Raus aus der Schusslinie

«Nehmen Sie niemals und unter keinen Umständen einen verantwortungsvollen Posten an…Wählen Sie… in den größten Unternehmen die überflüssigsten Stellen: Beratung, Gutachten, Forschung, Untersuchung. Je nutzloser Sie sind, umso weniger kann man Ihren ‘Beitrag zur Schöpfung von Reichtum im Unternehmen’ quantifizieren. Meiden Sie operative Posten wie die Pest. Ideal ist es, sich aufs Abstellgleis befördern zu lassen…»

Das klingt nun ziemlich allgemein, scheint allerdings die optimale Lösung, um den Zeitdieben zu entgehen: Man begibt sich einfach aus deren Schusslinie. Leider klappt das nicht immer. Was dann? Ein paar Tipps für den Umgang mit zeitintensiven Kollegen.

Schwätzer und Nörgler loswerden

Ein typischer Zeitfresser sind zum Beispiel schwatzhafte Kollegen, die in der Bürotür stehen und reden und reden – dabei hätte man so viel zu erledigen. Und während man anfangs noch geduldig zuhört und langsam den Geduldsfaden reissen spürt, hat man schon den ersten Fehler begangen: Sich überhaupt auf ein Gespräch einzulassen. Besser ist immer ein klares «Nein» gleich zu Beginn des Gespräches. Elegant ist es, den Schwätzer freundlich und unauffällig mit Arbeit zu beschäftigen, z.B.: «Könntest Du mir einen großen Gefallen tun und etwas für mich abklären?»

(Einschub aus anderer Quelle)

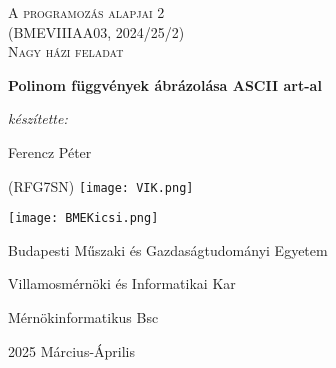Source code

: \begin{titlepage}
    \centering
    \vspace{1cm}
    {\Large \textsc{A programozás alapjai 2\\(BMEVIIIAA03, 2024/25/2)\\  Nagy házi feladat}\par}
    \vspace{1.5cm}
    {\huge\bfseries Polinom függvények ábrázolása ASCII art-al\par}
    \vspace{2cm}
    {\Large\itshape készítette: \par Ferencz Péter\par}
    {\large(RFG7SN)}
    \vfill
    \texttt{[image: VIK.png]}\par
    \vspace{1cm}
    \texttt{[image: BMEKicsi.png]}\par
    Budapesti Műszaki és Gazdaságtudományi Egyetem\par
    Villamosmérnöki és Informatikai Kar\par
    Mérnökinformatikus Bsc\par
    {\large 2025 Március-Április\par}
\end{titlepage}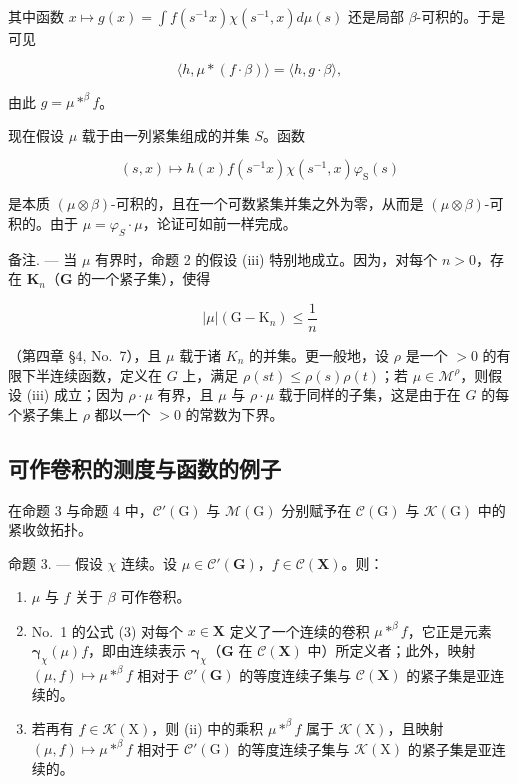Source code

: 其中函数 \(x \mapsto g(x) = \int f(s^{-1}x)\chi (s^{-1},x)d\mu (s)\) 还是局部 \(\beta\)-可积的。于是可见

\[
\langle h, \mu * (f \cdot \beta) \rangle = \langle h, g \cdot \beta \rangle ,
\]

由此 \(g = \mu *^{\beta} f\)。

现在假设 \(\mu\) 载于由一列紧集组成的并集 \(S\)。函数

\[
(s, x) \mapsto h (x) f (s ^ {- 1} x) \chi (s ^ {- 1}, x) \varphi_ {\mathrm{S}} (s)
\]

是本质 \((\mu\otimes\beta)\)-可积的，且在一个可数紧集并集之外为零，从而是 \((\mu\otimes\beta)\)-可积的。由于 \(\mu=\varphi_{S}\cdot\mu\)，论证可如前一样完成。

备注. --- 当 \(\mu\) 有界时，命题 2 的假设 (iii) 特别地成立。因为，对每个 \(n > 0\)，存在 \(\mathbf{K}_n\)（\(\mathbf{G}\) 的一个紧子集），使得

\[
| \mu | (\mathrm{G} - \mathrm{K} _ {n}) \leqslant \frac {1}{n}
\]

（第四章 §4, No.~7），且 \(\mu\) 载于诸 \(K_{n}\) 的并集。更一般地，设 \(\rho\) 是一个 \(>0\) 的有限下半连续函数，定义在 \(G\) 上，满足 \(\rho(st) \leqslant \rho(s)\rho(t)\)；若 \(\mu \in \mathcal{M}^{\rho}\)，则假设 (iii) 成立；因为 \(\rho \cdot \mu\) 有界，且 \(\mu\) 与 \(\rho \cdot \mu\) 载于同样的子集，这是由于在 \(G\) 的每个紧子集上 \(\rho\) 都以一个 \(>0\) 的常数为下界。

\subsection{可作卷积的测度与函数的例子}

在命题 3 与命题 4 中，\(\mathcal{C}'(\mathrm{G})\) 与 \(\mathcal{M}(\mathrm{G})\) 分别赋予在 \(\mathcal{C}(\mathrm{G})\) 与 \(\mathcal{K}(\mathrm{G})\) 中的紧收敛拓扑。

命题 3. --- 假设 \(\chi\) 连续。设 \(\mu \in \mathcal{C}'(\mathbf{G})\)，\(f \in \mathcal{C}(\mathbf{X})\)。则：

\begin{enumerate}
\def\labelenumi{(\roman{enumi})}
\item
  \(\mu\) 与 \(f\) 关于 \(\beta\) 可作卷积。
\item
  No.~1 的公式 (3) 对每个 \(x \in \mathbf{X}\) 定义了一个连续的卷积 \(\mu *^{\beta}f\)，它正是元素 \(\pmb{\gamma}_{\chi}(\mu)f\)，即由连续表示 \(\pmb{\gamma}_{\chi}\)（\(\mathbf{G}\) 在 \(\mathcal{C}(\mathbf{X})\) 中）所定义者；此外，映射 \((\mu, f) \mapsto \mu *^{\beta}f\) 相对于 \(\mathcal{C}'(\mathbf{G})\) 的等度连续子集与 \(\mathcal{C}(\mathbf{X})\) 的紧子集是亚连续的。
\item
  若再有 \(f \in \mathcal{K}(\mathrm{X})\)，则 (ii) 中的乘积 \(\mu *^{\beta}f\) 属于 \(\mathcal{K}(\mathrm{X})\)，且映射 \((\mu, f) \mapsto \mu *^{\beta}f\) 相对于 \(\mathcal{C}'(\mathrm{G})\) 的等度连续子集与 \(\mathcal{K}(\mathrm{X})\) 的紧子集是亚连续的。
\end{enumerate}

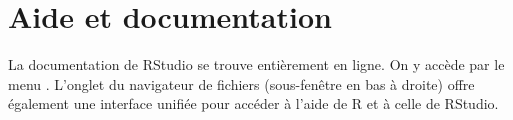 \section{Aide et documentation}
\label{rstudio:aide}

La documentation de RStudio se trouve entièrement en ligne. On y
accède par le menu . L'onglet  du navigateur de
fichiers (sous-fenêtre en bas à droite) offre également une interface
unifiée pour accéder à l'aide de R et à celle de RStudio.


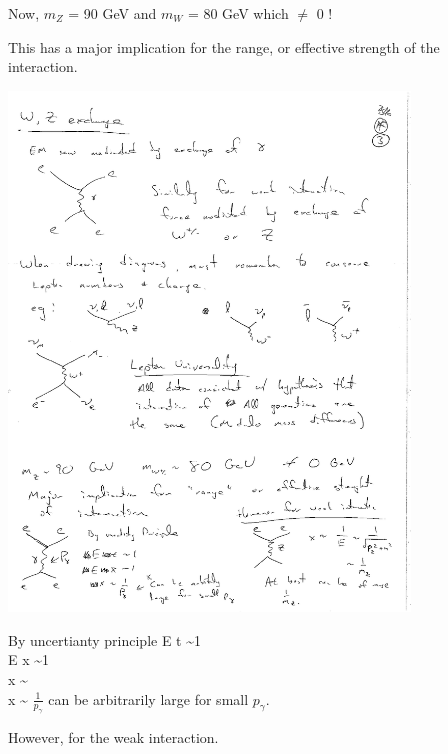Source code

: {\clearpage


\bc
Now, $m_Z$ = 90 GeV and $m_W$ = 80 GeV  which $\ne$ 0 !
\ec

This has a major implication for the range, or effective strength of the interaction.


\begin{minipage}{0.4\textwidth}
\includegraphics[width=0.8\textwidth]{./eeGamma.pdf}   
\end{minipage} %
\begin{minipage}{0.45\textwidth}
By uncertianty principle 
\bea
E \times t \sim 1 \\
E \times x \sim 1 \\
x \sim {} \\ 
x \sim {}
\eea
$\frac{1}{p_\gamma}$ can be arbitrarily large for small $p_\gamma$.
\end{minipage} %



However, for the weak interaction. 

}
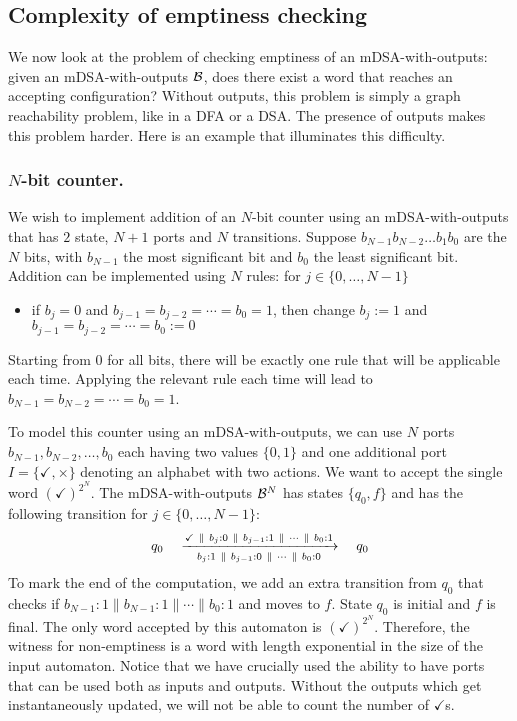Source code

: \subsection{Complexity of emptiness checking}

We now look at the problem of checking emptiness of an mDSA-with-outputs: given an mDSA-with-outputs $\mathcal{B}$, does there exist a word that reaches an accepting configuration? Without outputs, this problem is simply a graph reachability problem, like in a DFA or a DSA. The presence of outputs makes this problem harder. Here is an example that illuminates this difficulty.

\subsubsection*{$N$-bit counter.} We wish to implement addition of an $N$-bit counter using an mDSA-with-outputs that has $2$ state, $N+1$ ports and $N$ transitions. Suppose $b_{N-1} b_{N-2} \dots b_1 b_0$ are the $N$ bits, with $b_{N-1}$ the most significant bit and $b_0$ the least significant bit. Addition can be implemented using $N$ rules: for $j \in \{0, \dots, N-1\}$
\begin{itemize}
\item if $b_j = 0$ and $b_{j-1} = b_{j-2} = \cdots = b_0 = 1$, then change $b_j:= 1$ and $b_{j-1} = b_{j-2} = \cdots = b_0 := 0$
\end{itemize}
Starting from $0$ for all bits, there will be exactly one rule that will be applicable each time. Applying the relevant rule each time will lead to $b_{N-1} = b_{N-2} = \cdots = b_0 = 1$.

To model this counter using an mDSA-with-outputs, we can use $N$ ports $b_{N-1}, b_{N-2}, \dots, b_0$ each having two values $\{0, 1\}$ and one additional port $I = \{ \checkmark, \times \}$ denoting an alphabet with two actions. We want to accept the single word $(\checkmark)^{2^N}$. The mDSA-with-outputs $\mathcal{B}^N$ has states $\{q_0, f\}$ and has the following transition for $j\in \{0, \dots, N-1\}$:
\begin{align*}
q_0 \quad \xrightarrow[~~b_j:1 ~\parallel~ b_{j-1}:0 ~\parallel~ \cdots ~\parallel~ b_0: 0~~]{\checkmark ~\parallel~ b_j:0 ~\parallel~ b_{j-1}:1 ~\parallel~ \cdots ~\parallel~ b_0: 1} \quad q_0
\end{align*}
To mark the end of the computation, we add an extra transition from $q_0$ that checks if $b_{N-1}:1 \parallel b_{N-1}:1 \parallel \cdots \parallel b_0:1$ and moves to $f$. State $q_0$ is initial and $f$ is final. The only word accepted by this automaton is $(\checkmark)^{2^N}$. Therefore, the witness for non-emptiness is a word with length exponential in the size of the input automaton. Notice that we have crucially used the ability to have ports that can be used both as inputs and outputs. Without the outputs which get instantaneously updated, we will not be able to count the number of $\checkmark$s. 

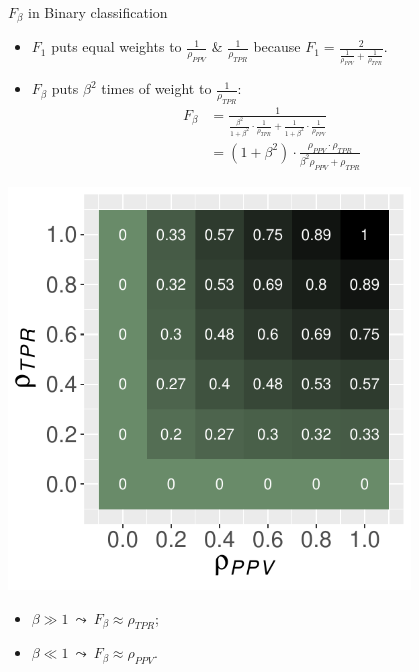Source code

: \documentclass[11pt,compress,t,notes=noshow, xcolor=table]{beamer}
\begin{document}
\begin{frame}{$F_\beta$ in Binary classification}
    \footnotesize{
	
    	\begin{minipage}[c]{0.49\textwidth}
            \begin{itemize}
                \item $F_1$ puts equal weights to $\frac{1}{\rho_{PPV}}$ \& $\frac{1}{\rho_{TPR}}$ because $F_1 = \frac{2}{\frac{1}{\rho_{PPV}} + \frac{1}{\rho_{TPR}}}$.
                
                \item $F_\beta$ puts $\beta^2$ times of weight to $\frac{1}{\rho_{TPR}}$:
                    \begin{equation*}
                        \begin{aligned}
                            F_\beta &= \frac{1}{\frac{\beta^2}{1 + \beta^2} \cdot \frac{1}{\rho_{TPR}} + \frac{1}{1 + \beta^2} \cdot \frac{1}{\rho_{PPV}}} \\
                            &= (1 + \beta^2) \cdot \frac{\rho_{PPV} \cdot \rho_{TPR}}{\beta^2 \rho_{PPV} + \rho_{TPR}}
                        \end{aligned}
                    \end{equation*}
            \end{itemize}
    	\end{minipage}
    	\begin{minipage}[c]{0.49\textwidth}
    		\centering
    		\includegraphics[width=0.8\textwidth]{figure/f1_score_plot.pdf}
    	\end{minipage}
    	
    	\begin{itemize}
    		\item $\beta \gg 1 \ \leadsto \ F_\beta \approx \rho_{TPR}$;
            \item $\beta \ll 1 \ \leadsto \ F_\beta \approx \rho_{PPV}$.
      
    	\end{itemize}

    }
    
\end{frame}
\end{document}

Manchmal ist allerdings auch psychologisches Fingerspitzengefühl gefragt: Schwätzer ergehen sich nur allzu gern in Selbstlob und stellen scheinbar großes Selbstbewusstsein zur Schau. In Wirklichkeit suchen sie Anerkennung. Gibst Du ihnen ein wenig davon, nimmst Du ihnen gleichzeitig Wind aus den Segeln: «Ja, ich finde auch, dass Du Dein letztes Projekt gut gemacht hast. Weiter so.»

Die Sache mit der Anerkennung kann auch bei ewig nörgelnden Kollegen Wunder wirken, die aus allen Situationen immer nur das Negative herauslesen und damit eine fruchtbare Zusammenarbeit erschweren. Lobe solche Pessimisten einfach mal, denn oft haben sie ein schwaches Selbstbewusstsein oder sind einfach nur unzufrieden.

Hilfe, ein Choleriker

Zeitraubend können schließlich auch Choleriker sein. Die sind umgänglich und produktiv, so lange es so läuft, wie sie wollen. Aber wehe, ihnen läuft eine Laus über die Leber – dann rasten sie urplötzlich aus, während die anderen ratlos nach dem Auslöser suchen. Wie geht man damit um? Schau Dir das Drama möglichst gelassen an und warte, bis die Wut verraucht ist.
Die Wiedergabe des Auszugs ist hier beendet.